▶ [Source records]:
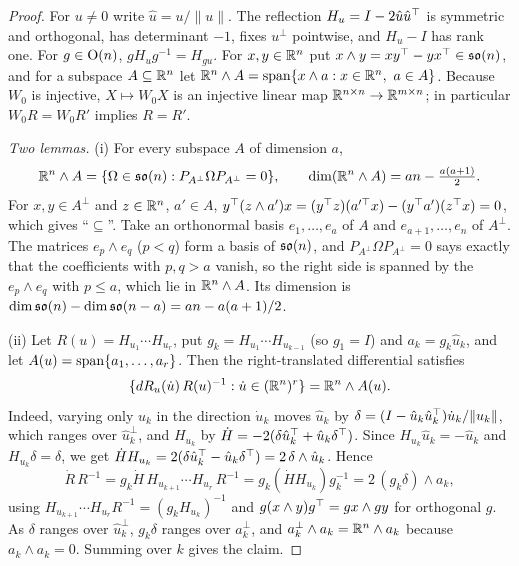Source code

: \begin{proof}
For $u\ne0$ write $\hat u=u/\lVert u\rVert$. The reflection $H_u=I-2\hat u\hat u\T$ is symmetric and orthogonal, has
determinant $-1$, fixes $u^\perp$ pointwise, and $H_u-I$ has rank one. For $g\in\Ort(n)$, $gH_ug^{-1}=H_{gu}$. For
$x,y\in\R^n$ put $x\wedge y=xy\T-yx\T\in\so(n)$, and for a subspace $A\subseteq\R^n$ let
$\R^n\wedge A=\spanop\{x\wedge a:x\in\R^n,\ a\in A\}$. Because $W_0$ is injective, $X\mapsto W_0X$ is an injective linear map
$\R^{n\times n}\to\R^{m\times n}$; in particular $W_0R=W_0R'$ implies $R=R'$.

\emph{Two lemmas.} (i) For every subspace $A$ of dimension $a$,
\begin{equation*}
  \R^n\wedge A=\{\Omega\in\so(n):P_{A^\perp}\Omega P_{A^\perp}=0\},\qquad\dim(\R^n\wedge A)=an-\tfrac{a(a+1)}2 .
\end{equation*}
For $x,y\in A^\perp$ and $z\in\R^n$, $a'\in A$, $y\T(z\wedge a')x=(y\T z)(a'^{\top}x)-(y\T a')(z\T x)=0$, which gives
``$\subseteq$''. Take an orthonormal basis $e_1,\dots,e_a$ of $A$ and $e_{a+1},\dots,e_n$ of $A^\perp$. The matrices
$e_p\wedge e_q$ ($p<q$) form a basis of $\so(n)$, and $P_{A^\perp}\Omega P_{A^\perp}=0$ says exactly that the coefficients
with $p,q>a$ vanish, so the right side is spanned by the $e_p\wedge e_q$ with $p\le a$, which lie in $\R^n\wedge A$. Its
dimension is $\dim\so(n)-\dim\so(n-a)=an-a(a+1)/2$.

(ii) Let $R(u)=H_{u_1}\cdots H_{u_r}$, put $g_k=H_{u_1}\cdots H_{u_{k-1}}$ (so $g_1=I$) and $a_k=g_k\hat u_k$, and let
$A(u)=\spanop\{a_1,\dots,a_r\}$. Then the right-translated differential satisfies
\begin{equation*}
  \{dR_u(\dot u)\,R(u)^{-1}:\dot u\in(\R^n)^r\}=\R^n\wedge A(u).
\end{equation*}
Indeed, varying only $u_k$ in the direction $\dot u_k$ moves $\hat u_k$ by $\delta=(I-\hat u_k\hat u_k\T)\dot u_k/\lVert
u_k\rVert$, which ranges over $\hat u_k^\perp$, and $H_{u_k}$ by $\dot H=-2(\delta\hat u_k\T+\hat u_k\delta\T)$. Since
$H_{u_k}\hat u_k=-\hat u_k$ and $H_{u_k}\delta=\delta$, we get $\dot HH_{u_k}=2(\delta\hat u_k\T-\hat u_k\delta\T)=2\,\delta\wedge
\hat u_k$. Hence
\begin{equation*}
  \dot R\,R^{-1}=g_k\dot H\,H_{u_{k+1}}\cdots H_{u_r}\,R^{-1}=g_k(\dot HH_{u_k})g_k^{-1}=2\,(g_k\delta)\wedge a_k ,
\end{equation*}
using $H_{u_{k+1}}\cdots H_{u_r}R^{-1}=(g_kH_{u_k})^{-1}$ and $g(x\wedge y)g\T=gx\wedge gy$ for orthogonal $g$. As
$\delta$ ranges over $\hat u_k^\perp$, $g_k\delta$ ranges over $a_k^\perp$, and $a_k^\perp\wedge a_k=\R^n\wedge a_k$
because $a_k\wedge a_k=0$. Summing over $k$ gives the claim.


\end{proof}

▶ [Work to complete]: Could you repeat all of the entries exactly, without the pictures?

▶ [Your response]:
Source code

: \begin{proof}
For $u\ne0$ write $\hat u=u/\lVert u\rVert$. The reflection $H_u=I-2\hat u\hat u\T$ is symmetric and orthogonal, has
determinant $-1$, fixes $u^\perp$ pointwise, and $H_u-I$ has rank one. For $g\in\Ort(n)$, $gH_ug^{-1}=H_{gu}$. For
$x,y\in\R^n$ put $x\wedge y=xy\T-yx\T\in\so(n)$, and for a subspace $A\subseteq\R^n$ let
$\R^n\wedge A=\spanop\{x\wedge a:x\in\R^n,\ a\in A\}$. Because $W_0$ is injective, $X\mapsto W_0X$ is an injective linear map
$\R^{n\times n}\to\R^{m\times n}$; in particular $W_0R=W_0R'$ implies $R=R'$.

\emph{Two lemmas.} (i) For every subspace $A$ of dimension $a$,
\begin{equation*}
  \R^n\wedge A=\{\Omega\in\so(n):P_{A^\perp}\Omega P_{A^\perp}=0\},\qquad\dim(\R^n\wedge A)=an-\tfrac{a(a+1)}2 .
\end{equation*}
For $x,y\in A^\perp$ and $z\in\R^n$, $a'\in A$, $y\T(z\wedge a')x=(y\T z)(a'^{\top}x)-(y\T a')(z\T x)=0$, which gives
``$\subseteq$''. Take an orthonormal basis $e_1,\dots,e_a$ of $A$ and $e_{a+1},\dots,e_n$ of $A^\perp$. The matrices
$e_p\wedge e_q$ ($p<q$) form a basis of $\so(n)$, and $P_{A^\perp}\Omega P_{A^\perp}=0$ says exactly that the coefficients
with $p,q>a$ vanish, so the right side is spanned by the $e_p\wedge e_q$ with $p\le a$, which lie in $\R^n\wedge A$. Its
dimension is $\dim\so(n)-\dim\so(n-a)=an-a(a+1)/2$.

(ii) Let $R(u)=H_{u_1}\cdots H_{u_r}$, put $g_k=H_{u_1}\cdots H_{u_{k-1}}$ (so $g_1=I$) and $a_k=g_k\hat u_k$, and let
$A(u)=\spanop\{a_1,\dots,a_r\}$. Then the right-translated differential satisfies
\begin{equation*}
  \{dR_u(\dot u)\,R(u)^{-1}:\dot u\in(\R^n)^r\}=\R^n\wedge A(u).
\end{equation*}
Indeed, varying only $u_k$ in the direction $\dot u_k$ moves $\hat u_k$ by $\delta=(I-\hat u_k\hat u_k\T)\dot u_k/\lVert
u_k\rVert$, which ranges over $\hat u_k^\perp$, and $H_{u_k}$ by $\dot H=-2(\delta\hat u_k\T+\hat u_k\delta\T)$. Since
$H_{u_k}\hat u_k=-\hat u_k$ and $H_{u_k}\delta=\delta$, we get $\dot HH_{u_k}=2(\delta\hat u_k\T-\hat u_k\delta\T)=2\,\delta\wedge
\hat u_k$. Hence
\begin{equation*}
  \dot R\,R^{-1}=g_k\dot H\,H_{u_{k+1}}\cdots H_{u_r}\,R^{-1}=g_k(\dot HH_{u_k})g_k^{-1}=2\,(g_k\delta)\wedge a_k ,
\end{equation*}
using $H_{u_{k+1}}\cdots H_{u_r}R^{-1}=(g_kH_{u_k})^{-1}$ and $g(x\wedge y)g\T=gx\wedge gy$ for orthogonal $g$. As
$\delta$ ranges over $\hat u_k^\perp$, $g_k\delta$ ranges over $a_k^\perp$, and $a_k^\perp\wedge a_k=\R^n\wedge a_k$
because $a_k\wedge a_k=0$. Summing over $k$ gives the claim.


\end{proof}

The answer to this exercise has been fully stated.